Last year for my birthday I was given a copy of Photoshop Elements. For the most part I enjoy using it to play around with some of my photographs and who doesn't appreciate the ability to digitally delete a zit if necessary? But part of the reason I like taking photographs is that I like to document plain ol' everyday activity. I'm not necessarily looking to see if I can make myself look better or skinnier or whatever. I just want to reflect what is.

So when I went out for a ride yesterday and took a few photos at Ice Lake I hoped to get a shot that represented how the early evening looked and felt. And there's the rub - representing 'feel' in a photo doesn't always mean the image looks like it did straight out of the camera. For that matter, how I saw the evening out of my eyes isn't necessarily how it was transmitted to my heart and my brain. I suppose that a photograph is never really a representation of reality and it always presents a single point of view. But, especially as time passes, an image can come to represent something beyond what was actually in front of the camera. With that in mind, I can't decide how I feel about the three below images. If you click on them you will get a larger photo and you can see some of the differences a bit more clearly.
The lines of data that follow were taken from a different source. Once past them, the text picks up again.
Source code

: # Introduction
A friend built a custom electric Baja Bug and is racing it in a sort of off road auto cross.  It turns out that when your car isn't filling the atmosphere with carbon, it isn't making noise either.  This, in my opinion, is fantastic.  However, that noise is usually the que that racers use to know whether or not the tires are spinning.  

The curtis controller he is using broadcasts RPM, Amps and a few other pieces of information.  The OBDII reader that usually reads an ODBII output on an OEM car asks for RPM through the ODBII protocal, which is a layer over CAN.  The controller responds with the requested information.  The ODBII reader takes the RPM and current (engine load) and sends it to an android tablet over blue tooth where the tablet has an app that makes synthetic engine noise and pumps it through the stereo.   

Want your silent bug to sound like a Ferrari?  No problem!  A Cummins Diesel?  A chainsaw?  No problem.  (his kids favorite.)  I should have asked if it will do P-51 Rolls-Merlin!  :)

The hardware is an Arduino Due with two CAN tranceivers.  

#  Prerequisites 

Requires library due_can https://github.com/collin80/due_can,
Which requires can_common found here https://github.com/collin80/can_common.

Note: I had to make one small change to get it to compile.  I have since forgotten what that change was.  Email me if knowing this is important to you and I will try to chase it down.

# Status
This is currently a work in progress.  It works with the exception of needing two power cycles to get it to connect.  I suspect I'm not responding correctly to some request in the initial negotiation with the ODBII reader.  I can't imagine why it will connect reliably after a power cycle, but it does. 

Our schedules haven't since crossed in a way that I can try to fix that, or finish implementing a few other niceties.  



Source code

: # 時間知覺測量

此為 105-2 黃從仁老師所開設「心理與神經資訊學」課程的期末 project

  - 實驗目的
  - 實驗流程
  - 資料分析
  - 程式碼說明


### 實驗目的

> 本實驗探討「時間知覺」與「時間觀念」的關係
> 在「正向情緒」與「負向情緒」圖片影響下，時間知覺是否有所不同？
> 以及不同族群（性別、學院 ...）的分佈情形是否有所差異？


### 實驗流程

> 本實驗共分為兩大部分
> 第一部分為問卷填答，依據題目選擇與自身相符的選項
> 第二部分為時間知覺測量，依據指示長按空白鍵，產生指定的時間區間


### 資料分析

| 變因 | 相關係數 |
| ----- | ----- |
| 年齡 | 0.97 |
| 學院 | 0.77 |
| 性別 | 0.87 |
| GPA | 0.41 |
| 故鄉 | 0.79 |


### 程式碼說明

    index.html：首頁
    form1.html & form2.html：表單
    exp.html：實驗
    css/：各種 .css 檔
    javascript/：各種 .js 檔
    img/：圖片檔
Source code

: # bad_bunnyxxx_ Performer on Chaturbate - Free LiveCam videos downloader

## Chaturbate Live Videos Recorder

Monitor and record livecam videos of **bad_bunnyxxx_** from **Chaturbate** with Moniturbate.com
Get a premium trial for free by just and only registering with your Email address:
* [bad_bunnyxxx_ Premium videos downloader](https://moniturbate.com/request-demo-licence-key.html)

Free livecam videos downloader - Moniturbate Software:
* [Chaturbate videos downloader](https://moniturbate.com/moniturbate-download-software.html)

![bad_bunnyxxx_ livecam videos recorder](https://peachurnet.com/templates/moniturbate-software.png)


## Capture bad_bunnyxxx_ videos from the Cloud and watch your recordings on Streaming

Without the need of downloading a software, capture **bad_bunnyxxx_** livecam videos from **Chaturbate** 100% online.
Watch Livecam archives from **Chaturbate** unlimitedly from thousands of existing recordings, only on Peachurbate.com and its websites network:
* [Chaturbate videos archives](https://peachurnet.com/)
The first was has not been modified in any way (aside from cropping).


The second one has been cropped in the same way, I adjusted the contrast and colours and, if I recall, I then used an effect in Photoshop that makes your image look like a saturated film slide.

The third photo has been cropped like the others and I adjusted the contrast and colours again. Then, I ran an action on it that emphasizes certain colours and plays with the lighting. Since it's an action and I didn't write it, I can't actually explain exactly what happened here. I just played around with buttons.

I guess my point is: when I am out and about in the world and my goal is to capture a moment in my day, how important is it to alter the image as little as possible? Or is it not important at all? Is it more about aesthetic and 'feel?'

I'll probably post one of these to flickr eventually but I can't decide which one. Thoughts?

1 comment:

kirsten said...

I kind of like the third one - I like how it's brighter around the rider, so it emphasizes the subject. However, if you want to emphasize the amazing sky, the second one is better for that I think. The rider fades into the background a bit, leaving the amazing sky colours.

I often find that the colours in my photos don't match what I saw in my head, so I sometimes boost contrast, brightness, whatever. I'm like you though - I'm usually more interested in showing what I saw, rather than editing the crap out of things.